The SAF case is Wrenn v. District of Columbia. A three-judge panel on the U.S. District Court of Appeals for the District of Columbia struck down the city’s “good cause” requirement as unconstitutional in July. The court declined a request for an en banc panel review last month.
“We believe the city was under intense pressure to take the hit and not appeal the ruling by the U.S. District Court of Appeals,” said SAF founder and Executive Vice President Alan M. Gottlieb. “If the District had lost the case before the high court, it would have dealt a fatal blow to similar requirements in California, New Jersey, Maryland and New York, for example, and that prospect had anti-gun politicians in those states quaking in their shoes.”
Gottlieb recalled that the District’s loss in 2008 when the Supreme Court struck down its handgun ban as unconstitutional under the Second Amendment opened a floodgate for legal challenges to state laws. That led to SAF’s 2010 victory in McDonald v. City of Chicago, which not only nullified the Windy City’s handgun ban but more importantly incorporated the Second Amendment to the states via the 14th Amendment.

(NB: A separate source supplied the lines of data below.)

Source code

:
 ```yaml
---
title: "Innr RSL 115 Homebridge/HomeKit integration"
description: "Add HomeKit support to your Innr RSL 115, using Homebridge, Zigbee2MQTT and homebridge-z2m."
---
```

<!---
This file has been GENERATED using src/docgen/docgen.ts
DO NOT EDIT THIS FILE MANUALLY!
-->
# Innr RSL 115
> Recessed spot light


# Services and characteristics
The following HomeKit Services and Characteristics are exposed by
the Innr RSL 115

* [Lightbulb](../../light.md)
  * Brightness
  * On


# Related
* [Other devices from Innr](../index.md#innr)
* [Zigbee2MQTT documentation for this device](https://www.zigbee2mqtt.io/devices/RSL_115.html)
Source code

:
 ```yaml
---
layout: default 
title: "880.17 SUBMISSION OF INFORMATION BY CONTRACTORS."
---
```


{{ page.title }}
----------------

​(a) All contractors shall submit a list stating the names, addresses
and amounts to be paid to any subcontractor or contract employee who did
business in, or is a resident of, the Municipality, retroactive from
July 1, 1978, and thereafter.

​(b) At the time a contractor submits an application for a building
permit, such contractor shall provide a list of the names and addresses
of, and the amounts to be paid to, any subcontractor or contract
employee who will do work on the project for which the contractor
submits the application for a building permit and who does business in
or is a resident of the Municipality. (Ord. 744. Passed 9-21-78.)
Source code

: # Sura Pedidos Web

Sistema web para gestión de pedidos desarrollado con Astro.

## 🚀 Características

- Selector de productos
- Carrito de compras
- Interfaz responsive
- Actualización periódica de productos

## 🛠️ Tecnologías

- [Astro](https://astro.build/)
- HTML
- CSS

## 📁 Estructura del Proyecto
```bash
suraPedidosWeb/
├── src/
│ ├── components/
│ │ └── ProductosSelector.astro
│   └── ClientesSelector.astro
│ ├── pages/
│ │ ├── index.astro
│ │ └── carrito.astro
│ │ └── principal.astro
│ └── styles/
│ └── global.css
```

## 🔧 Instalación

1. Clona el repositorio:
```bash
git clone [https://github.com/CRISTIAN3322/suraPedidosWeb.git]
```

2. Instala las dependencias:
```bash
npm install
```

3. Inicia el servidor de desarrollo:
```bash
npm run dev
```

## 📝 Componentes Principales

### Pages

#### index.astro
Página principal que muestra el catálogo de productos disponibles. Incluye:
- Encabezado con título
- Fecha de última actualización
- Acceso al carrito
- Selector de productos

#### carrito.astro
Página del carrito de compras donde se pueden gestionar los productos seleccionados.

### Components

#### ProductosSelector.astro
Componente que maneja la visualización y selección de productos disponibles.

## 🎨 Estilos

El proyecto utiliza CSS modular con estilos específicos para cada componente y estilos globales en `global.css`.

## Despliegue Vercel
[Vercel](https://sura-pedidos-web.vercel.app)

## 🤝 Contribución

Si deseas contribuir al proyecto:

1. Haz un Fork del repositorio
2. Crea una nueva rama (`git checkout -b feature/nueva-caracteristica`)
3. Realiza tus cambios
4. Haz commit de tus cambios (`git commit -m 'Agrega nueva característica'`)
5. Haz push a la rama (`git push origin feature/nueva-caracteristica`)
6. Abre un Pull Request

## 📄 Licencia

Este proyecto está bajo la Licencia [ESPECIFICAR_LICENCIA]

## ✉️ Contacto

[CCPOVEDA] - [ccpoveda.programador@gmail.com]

“Let’s face it,” Gottlieb said, “anti-gunners are determined to cling to their dogma of public disarmament rather than admit that their resistance to common sense concealed carry reform amounts to nothing more than stubborn denial. These people simply do not want to enter the 21st Century. They refuse to accept the Supreme Court ruling that the Second Amendment protects and affirms an individual right to not only keep arms, but to bear them as the Founders understood.
“However,” he added, “this decision opens the gate farther to an inevitable high court confrontation because there are now conflicting opinions on concealed carry from the different circuit courts. Common sense says that the 14th Amendment’s equal protection clause will not allow that conflict to continue.”